There has been an astonishing hype in the British media for the last fortnight around the “Riots” which have been predicted for the G20 summit for the last two weeks. It is a fortnight since the first “Riots” newspaper billboards appeared in London. The news bulletins yesterday were dominated by the boarding up of shops and by earnest “security consultants” advising that people in suits are likely to be attacked.

The BBC reported fears that demonstrators would “Create unrest” in the capital.

Actually they won’t create unrest. What they may do is manifest the unrest that already exists in the capital.

The entire torrent of demonisation of protest is part of a process of limiting the area of legitimate debate to the tiny gap that exists between the Labour and Conservative parties, with all other ideas portrayed not just as illegitimate but as disorderly and threatening. That governs the opinions which journalists are allowed to express and the selection of voices heard on the media. It is the intellectual equivalent of playing a game of cricket confined to the square, with the outfield behind the ropes.

This will be mirrored in the physical constraints placed on demonstrators today. The Metropolitan Police now have a well rehearsed system for dealing with such events. Each demonstration will be split up into several separated groups.
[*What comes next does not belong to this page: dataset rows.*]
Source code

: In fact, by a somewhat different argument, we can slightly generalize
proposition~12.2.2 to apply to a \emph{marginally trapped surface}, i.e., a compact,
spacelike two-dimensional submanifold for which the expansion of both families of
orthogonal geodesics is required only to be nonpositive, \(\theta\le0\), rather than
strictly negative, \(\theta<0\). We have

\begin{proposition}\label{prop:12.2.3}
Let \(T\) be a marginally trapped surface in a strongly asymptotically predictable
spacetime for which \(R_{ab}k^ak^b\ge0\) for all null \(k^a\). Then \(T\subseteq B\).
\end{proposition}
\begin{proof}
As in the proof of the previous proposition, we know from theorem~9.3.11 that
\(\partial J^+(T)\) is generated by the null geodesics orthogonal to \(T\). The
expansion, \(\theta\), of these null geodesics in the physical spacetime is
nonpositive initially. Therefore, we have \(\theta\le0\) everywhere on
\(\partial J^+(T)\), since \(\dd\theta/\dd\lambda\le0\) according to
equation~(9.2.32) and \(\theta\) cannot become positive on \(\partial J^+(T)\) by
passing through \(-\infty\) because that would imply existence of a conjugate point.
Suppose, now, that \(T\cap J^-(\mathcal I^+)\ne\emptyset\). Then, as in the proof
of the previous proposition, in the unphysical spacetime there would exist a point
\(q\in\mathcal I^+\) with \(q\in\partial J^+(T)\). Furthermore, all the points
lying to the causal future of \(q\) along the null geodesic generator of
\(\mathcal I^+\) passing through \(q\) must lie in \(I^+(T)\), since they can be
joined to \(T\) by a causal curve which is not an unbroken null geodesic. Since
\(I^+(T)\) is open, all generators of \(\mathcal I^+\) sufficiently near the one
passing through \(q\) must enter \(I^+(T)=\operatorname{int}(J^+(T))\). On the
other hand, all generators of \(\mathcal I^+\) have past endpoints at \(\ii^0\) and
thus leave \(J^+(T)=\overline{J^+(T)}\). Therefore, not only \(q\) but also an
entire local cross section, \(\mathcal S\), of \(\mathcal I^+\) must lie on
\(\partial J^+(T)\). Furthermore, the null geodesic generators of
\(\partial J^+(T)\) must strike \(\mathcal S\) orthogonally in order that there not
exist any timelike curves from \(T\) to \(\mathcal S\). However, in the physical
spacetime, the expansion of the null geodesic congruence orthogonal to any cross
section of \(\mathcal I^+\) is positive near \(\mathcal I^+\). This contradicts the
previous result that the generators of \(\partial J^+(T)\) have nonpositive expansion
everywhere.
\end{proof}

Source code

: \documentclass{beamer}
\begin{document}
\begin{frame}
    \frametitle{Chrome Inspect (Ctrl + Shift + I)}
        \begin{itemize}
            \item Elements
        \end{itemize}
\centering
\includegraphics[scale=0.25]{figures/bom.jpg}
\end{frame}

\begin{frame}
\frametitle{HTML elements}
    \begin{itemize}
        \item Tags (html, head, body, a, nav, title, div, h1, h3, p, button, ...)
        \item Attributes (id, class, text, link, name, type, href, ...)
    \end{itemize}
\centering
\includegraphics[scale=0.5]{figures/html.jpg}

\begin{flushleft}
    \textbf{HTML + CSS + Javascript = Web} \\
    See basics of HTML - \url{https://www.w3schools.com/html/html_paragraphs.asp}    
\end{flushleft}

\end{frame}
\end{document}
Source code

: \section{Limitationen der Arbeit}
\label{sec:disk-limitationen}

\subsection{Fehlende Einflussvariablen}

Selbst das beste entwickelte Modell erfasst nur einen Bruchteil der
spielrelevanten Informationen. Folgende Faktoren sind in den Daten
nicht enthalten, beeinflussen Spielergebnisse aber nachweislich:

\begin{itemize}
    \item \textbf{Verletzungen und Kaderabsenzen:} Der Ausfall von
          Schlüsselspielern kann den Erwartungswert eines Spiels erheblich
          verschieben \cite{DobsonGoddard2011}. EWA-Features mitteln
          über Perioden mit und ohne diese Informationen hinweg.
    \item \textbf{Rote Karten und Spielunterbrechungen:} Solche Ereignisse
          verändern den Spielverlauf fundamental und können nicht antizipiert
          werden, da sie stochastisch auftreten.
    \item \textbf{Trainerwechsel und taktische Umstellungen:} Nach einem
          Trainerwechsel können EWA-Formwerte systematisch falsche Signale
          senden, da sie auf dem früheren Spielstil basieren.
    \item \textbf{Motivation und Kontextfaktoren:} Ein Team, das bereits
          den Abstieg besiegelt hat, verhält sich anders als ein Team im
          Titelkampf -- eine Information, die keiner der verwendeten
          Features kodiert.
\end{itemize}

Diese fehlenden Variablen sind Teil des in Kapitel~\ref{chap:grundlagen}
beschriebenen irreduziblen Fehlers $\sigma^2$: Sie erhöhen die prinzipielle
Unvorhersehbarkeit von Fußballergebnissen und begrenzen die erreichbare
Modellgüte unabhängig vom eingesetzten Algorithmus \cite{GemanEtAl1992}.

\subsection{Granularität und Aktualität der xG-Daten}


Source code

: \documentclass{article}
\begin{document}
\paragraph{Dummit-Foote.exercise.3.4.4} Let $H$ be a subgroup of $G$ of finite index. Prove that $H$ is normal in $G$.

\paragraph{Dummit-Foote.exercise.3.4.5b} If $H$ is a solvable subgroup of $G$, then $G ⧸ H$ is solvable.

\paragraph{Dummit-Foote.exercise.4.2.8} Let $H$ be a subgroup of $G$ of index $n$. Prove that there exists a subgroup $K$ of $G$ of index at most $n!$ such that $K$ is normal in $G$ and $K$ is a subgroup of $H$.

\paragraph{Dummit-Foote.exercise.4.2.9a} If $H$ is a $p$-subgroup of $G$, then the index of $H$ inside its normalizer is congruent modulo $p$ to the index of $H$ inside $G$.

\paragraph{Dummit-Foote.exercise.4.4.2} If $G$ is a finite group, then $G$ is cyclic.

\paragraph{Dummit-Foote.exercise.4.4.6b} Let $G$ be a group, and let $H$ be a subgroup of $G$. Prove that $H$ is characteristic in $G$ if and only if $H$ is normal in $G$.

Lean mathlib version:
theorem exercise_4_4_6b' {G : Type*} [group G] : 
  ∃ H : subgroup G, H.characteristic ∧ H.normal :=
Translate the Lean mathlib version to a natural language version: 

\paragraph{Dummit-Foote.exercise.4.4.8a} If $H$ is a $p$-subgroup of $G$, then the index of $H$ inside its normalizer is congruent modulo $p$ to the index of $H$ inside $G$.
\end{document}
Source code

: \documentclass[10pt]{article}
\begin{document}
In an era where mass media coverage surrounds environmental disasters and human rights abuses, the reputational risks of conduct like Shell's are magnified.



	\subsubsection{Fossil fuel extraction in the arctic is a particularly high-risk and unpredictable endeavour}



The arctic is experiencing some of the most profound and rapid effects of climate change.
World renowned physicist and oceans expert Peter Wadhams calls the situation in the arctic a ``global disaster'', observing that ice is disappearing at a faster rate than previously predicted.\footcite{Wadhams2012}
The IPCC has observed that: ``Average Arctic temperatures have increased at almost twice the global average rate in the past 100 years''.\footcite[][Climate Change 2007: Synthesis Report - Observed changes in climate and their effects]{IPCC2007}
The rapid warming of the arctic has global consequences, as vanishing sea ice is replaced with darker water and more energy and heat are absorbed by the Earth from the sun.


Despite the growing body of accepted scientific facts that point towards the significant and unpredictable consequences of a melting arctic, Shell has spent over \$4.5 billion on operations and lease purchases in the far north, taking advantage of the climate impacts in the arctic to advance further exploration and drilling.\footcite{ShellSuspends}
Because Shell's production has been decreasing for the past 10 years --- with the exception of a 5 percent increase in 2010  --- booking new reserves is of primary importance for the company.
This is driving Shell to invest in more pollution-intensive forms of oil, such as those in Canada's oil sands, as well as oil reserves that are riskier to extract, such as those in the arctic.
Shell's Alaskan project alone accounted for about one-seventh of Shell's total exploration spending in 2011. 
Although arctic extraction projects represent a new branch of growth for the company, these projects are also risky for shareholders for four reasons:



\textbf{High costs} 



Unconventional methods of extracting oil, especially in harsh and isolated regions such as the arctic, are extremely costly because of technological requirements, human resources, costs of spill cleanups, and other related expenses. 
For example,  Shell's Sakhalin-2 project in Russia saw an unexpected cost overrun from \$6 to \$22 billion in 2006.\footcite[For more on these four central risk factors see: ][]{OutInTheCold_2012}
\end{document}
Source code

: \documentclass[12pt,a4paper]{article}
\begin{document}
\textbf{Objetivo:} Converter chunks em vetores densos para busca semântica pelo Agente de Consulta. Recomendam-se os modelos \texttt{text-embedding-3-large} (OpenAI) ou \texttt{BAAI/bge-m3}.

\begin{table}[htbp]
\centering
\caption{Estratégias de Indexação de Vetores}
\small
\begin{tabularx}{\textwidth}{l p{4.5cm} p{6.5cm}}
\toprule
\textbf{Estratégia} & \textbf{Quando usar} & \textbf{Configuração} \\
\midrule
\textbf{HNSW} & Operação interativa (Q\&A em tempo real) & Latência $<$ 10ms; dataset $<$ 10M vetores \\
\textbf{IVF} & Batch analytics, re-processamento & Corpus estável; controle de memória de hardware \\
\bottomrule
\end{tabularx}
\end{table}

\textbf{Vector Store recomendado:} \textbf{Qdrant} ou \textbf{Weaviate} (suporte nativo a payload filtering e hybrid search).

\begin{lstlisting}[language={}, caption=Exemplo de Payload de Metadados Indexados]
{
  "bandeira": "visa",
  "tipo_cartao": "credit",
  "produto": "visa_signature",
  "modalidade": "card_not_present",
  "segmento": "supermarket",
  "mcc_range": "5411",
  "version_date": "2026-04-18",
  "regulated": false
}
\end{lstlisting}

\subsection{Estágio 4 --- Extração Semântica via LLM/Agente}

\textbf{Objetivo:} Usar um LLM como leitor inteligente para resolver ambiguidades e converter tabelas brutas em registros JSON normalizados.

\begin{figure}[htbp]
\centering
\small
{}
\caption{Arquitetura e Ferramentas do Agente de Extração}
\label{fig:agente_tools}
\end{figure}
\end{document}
Each group will be tightly corraled, penned in with barriers in an uncomfortable crush that feels threatening to those inside. Occasionally groups will be shuffled between pens. Most demonstrators will not be allowed to the destination point to limit the appearance of numbers at the rallies. Once it is over, people will be kept corralled for several hours, with no refreshment or (this is critical and no joke) toilet facilities.

The tactic appears designed to create confrontation as people try to get out of penned areas to hear the speeches they came to hear, to escape the crush or just to find a loo. At the same time the argie-bargie thus deliberately sparked is confined to small numbers the police can contain.

As for the G20 summit itself, diplomats designated as “Sherpas” will already have worked out and agreed between all participants the draft of a bland communique. It will be all things to all men and enable everyone to claim victory. Brown will tell us he saved the World again.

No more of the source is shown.